Simon Josefsson wrote:
If you are referencing the GS1, why do you have "-"? If not, why is it quoted?Nicolas Williams <Nicolas.Williams@xxxxxxx> writes:- The abstract needs to say a little more...I've changed it to: <t>This document describes how to use a Generic Security Service Application Program Interface (GSS-API) mechanism in the the Simple Authentication and Security Layer (SASL) framework. This is done by defining a new SASL mechanism family, called GS2. The mechanism family uses the SASL mechanism negotiation to select the GSS-API mechanism, offers reduced number of round-trips over the earlier Kerberos V5-specific "GSS-API"
mechanism, and supports channel bindings that improve efficiency when the mechanism is used in a secure channel.</t> Comments?
Looks good otherwise. [...]
- Section 4.2, second paragraph. As with SASL/GS1 we need to decide whether SASL/GS2 is limited to host-based names, or whether that's just what is required for interop. We need to decide what we want to do w.r.t.
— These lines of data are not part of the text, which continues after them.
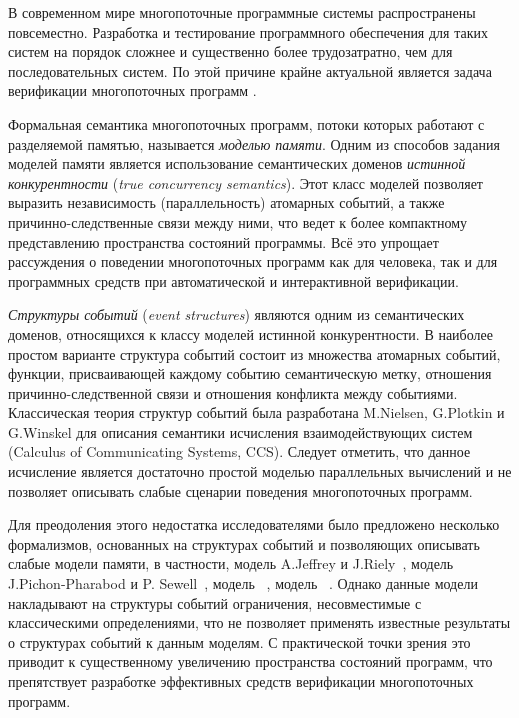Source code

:
{\actuality} 
В современном мире многопоточные программные системы распространены повсеместно. 
Разработка и тестирование программного обеспечения для таких систем на порядок 
сложнее и существенно более трудозатратно, чем для последовательных систем. 
По этой причине крайне актуальной является задача 
верификации многопоточных программ . 

Формальная семантика многопоточных программ, потоки которых работают с разделяемой памятью, 
называется \emph{моделью памяти}. 
Одним из способов задания моделей памяти
является использование семантических доменов
\emph{истинной конкурентности} (\emph{true concurrency semantics}).
Этот класс моделей позволяет выразить независимость (параллельность) атомарных событий, а также 
причинно-следственные связи между ними,
что ведет к более компактному представлению пространства состояний программы.
Всё это упрощает рассуждения 
о поведении многопоточных программ как для человека, 
так и для программных средств при автоматической и интерактивной верификации. 

\emph{Структуры событий} (\emph{event structures}) являются одним из семантических доменов, 
относящихся к классу моделей истинной конкурентности.
В наиболее простом варианте структура событий состоит из множества атомарных событий,
функции, присваивающей каждому событию семантическую метку,
отношения причинно-следственной связи и отношения конфликта между событиями.
Классическая теория структур событий была разработана M.Nielsen, G.Plotkin и G.Winskel
для описания семантики исчисления взаимодействующих систем (Calculus of Communicating Systems, CCS).
Следует отметить, что данное исчисление является достаточно простой моделью параллельных вычислений и не позволяет описывать 
слабые сценарии поведения многопоточных программ.

Для преодоления этого недостатка исследователями было
предложено несколько формализмов, основанных на структурах событий
и позволяющих описывать слабые модели памяти,
в частности, модель A.Jeffrey и J.Riely~\autocite{Jeffrey-Riely:LICS16},
модель J.Pichon-Pharabod и P. Sewell~\autocite{PichonPharabod-Sewell:POPL16},
модель \Wkm~\autocite{Chakraborty-Vafeiadis:POPL19},
модель \MRD~\autocite{Paviotti-al:ESOP20}. 
Однако данные модели накладывают на структуры событий
ограничения, несовместимые с классическими определениями, что  не позволяет 
применять известные результаты о структурах событий к данным моделям. 
С практической точки зрения это приводит к существенному увеличению 
пространства состояний программ, что препятствует разработке эффективных 
средств верификации многопоточных программ.

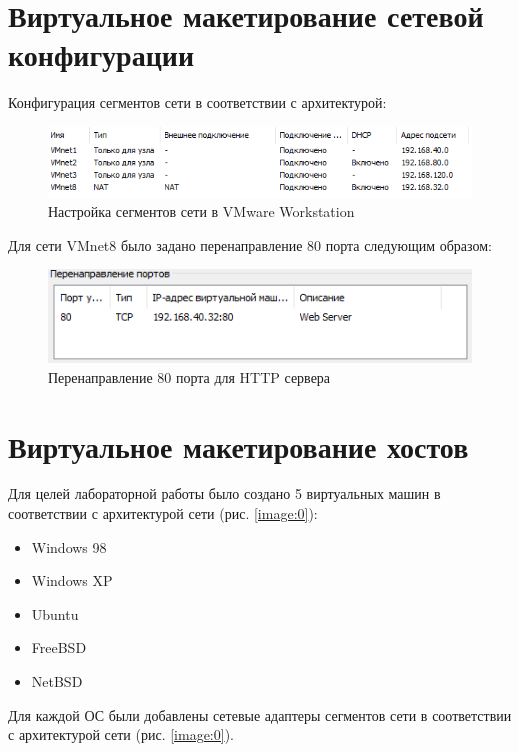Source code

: \documentclass[14pt,a4paper,report]{report}
\begin{document}
\section{Виртуальное макетирование сетевой конфигурации}

Конфигурация сегментов сети в соответствии с архитектурой:

\begin{figure}[h!]
	\centering
	\includegraphics[scale = 1.1]{images/1.png}
	\caption{Настройка сегментов сети в VMware Workstation}
	\label{image:1}
\end{figure}

Для сети VMnet8 было задано перенаправление 80 порта следующим образом:

\begin{figure}[h!]
	\centering
	\includegraphics[scale = 1.1]{images/6_1.png}
	\caption{Перенаправление 80 порта для HTTP сервера}
	\label{image:3}
\end{figure}

\section{Виртуальное макетирование хостов}

Для целей лабораторной работы было создано 5 виртуальных машин в соответствии с архитектурой сети (рис. \ref{image:0}):

\begin{itemize}
	\item Windows 98
	\item Windows XP
	\item Ubuntu
	\item FreeBSD
	\item NetBSD
\end{itemize}

Для каждой ОС были добавлены сетевые адаптеры сегментов сети в соответствии с архитектурой сети (рис. \ref{image:0}).
\end{document}
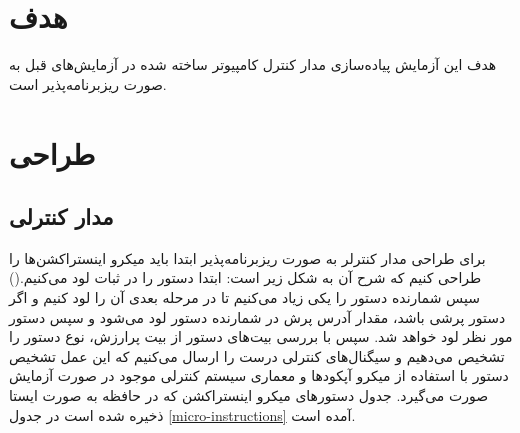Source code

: \documentclass{article}
\begin{document}
\section{هدف}
هدف این آزمایش پیاده‌سازی مدار کنترل کامپیوتر ساخته شده در آزمایش‌های قبل به صورت ریزبرنامه‌پذیر است.

\section{طراحی}
\subsection{مدار کنترلی}
برای طراحی مدار کنترلر به صورت ریزبرنامه‌‌پذیر ابتدا باید میکرو اینستراکشن‌ها را طراحی کنیم که شرح آن به شکل زیر است:
ابتدا دستور را در ثبات لود می‌کنیم.()
سپس شمارنده دستور را یکی زیاد می‌کنیم تا در مرحله بعدی آن را لود کنیم و اگر دستور پرشی باشد، مقدار آدرس پرش در شمارنده دستور لود می‌شود و سپس دستور مور نظر لود خواهد شد.
سپس با بررسی بیت‌های دستور از بیت پر‌ارزش، نوع دستور را تشخیص می‌دهیم و سیگنال‌های کنترلی درست را ارسال می‌کنیم که این عمل تشخیص دستور با استفاده از میکرو آپکود‌ها و معماری سیستم کنترلی موجود در صورت آزمایش صورت می‌گیرد.
جدول دستور‌های میکرو اینستراکشن که در حافظه به صورت ایستا ذخیره شده است در جدول \ref{micro-instructions} آمده است.
\end{document}
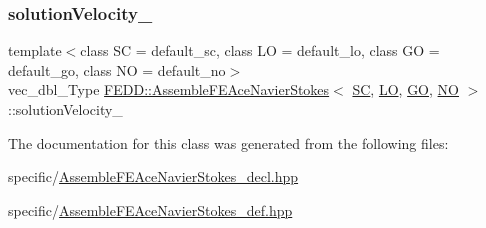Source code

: \mbox{\label{classFEDD_1_1AssembleFEAceNavierStokes_abc56761fd3df5841f8f906d0bdccee16}} 
\subsubsection{\texorpdfstring{solution\+Velocity\+\_\+}{solutionVelocity\_}}
{\footnotesize\ttfamily template$<$class SC  = default\+\_\+sc, class LO  = default\+\_\+lo, class GO  = default\+\_\+go, class NO  = default\+\_\+no$>$ \\
vec\+\_\+dbl\+\_\+\+Type \hyperlink{classFEDD_1_1AssembleFEAceNavierStokes}{F\+E\+D\+D\+::\+Assemble\+F\+E\+Ace\+Navier\+Stokes}$<$ \hyperlink{fe__test__laplace_8cpp_a79c7e86a57edbb2a5a53242bcd04e41e}{SC}, \hyperlink{fe__test__laplace_8cpp_ad6a38c9f07d3fd633eefca5bccad8410}{LO}, \hyperlink{fe__test__laplace_8cpp_afa2946b509009b4f45eb04bd8c5b27d9}{GO}, \hyperlink{fe__test__laplace_8cpp_a5e24f37b28787429872b6ecb1d0417ce}{NO} $>$\+::solution\+Velocity\+\_\+\hspace{0.3cm}{\ttfamily [private]}}



The documentation for this class was generated from the following files\+:\begin{DoxyCompactItemize}
\item 
specific/\hyperlink{AssembleFEAceNavierStokes__decl_8hpp}{Assemble\+F\+E\+Ace\+Navier\+Stokes\+\_\+decl.\+hpp}\item 
specific/\hyperlink{AssembleFEAceNavierStokes__def_8hpp}{Assemble\+F\+E\+Ace\+Navier\+Stokes\+\_\+def.\+hpp}\end{DoxyCompactItemize}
SASL and GSS-API name types other than GSS_C_NT_HOSTBASED_SERVICE. I propose moving the instructions on how the targ_name is obtained into a separate paragraph and saying that host-based naming is a REQUIRED to implement feature, but not actually requiring use of host-based naming in all circumstances (which the current prescriptive text can be read to imply).
I like the suggestion, but I can't propose any text at the moment.
Suggestions? I'm not really sure about these details.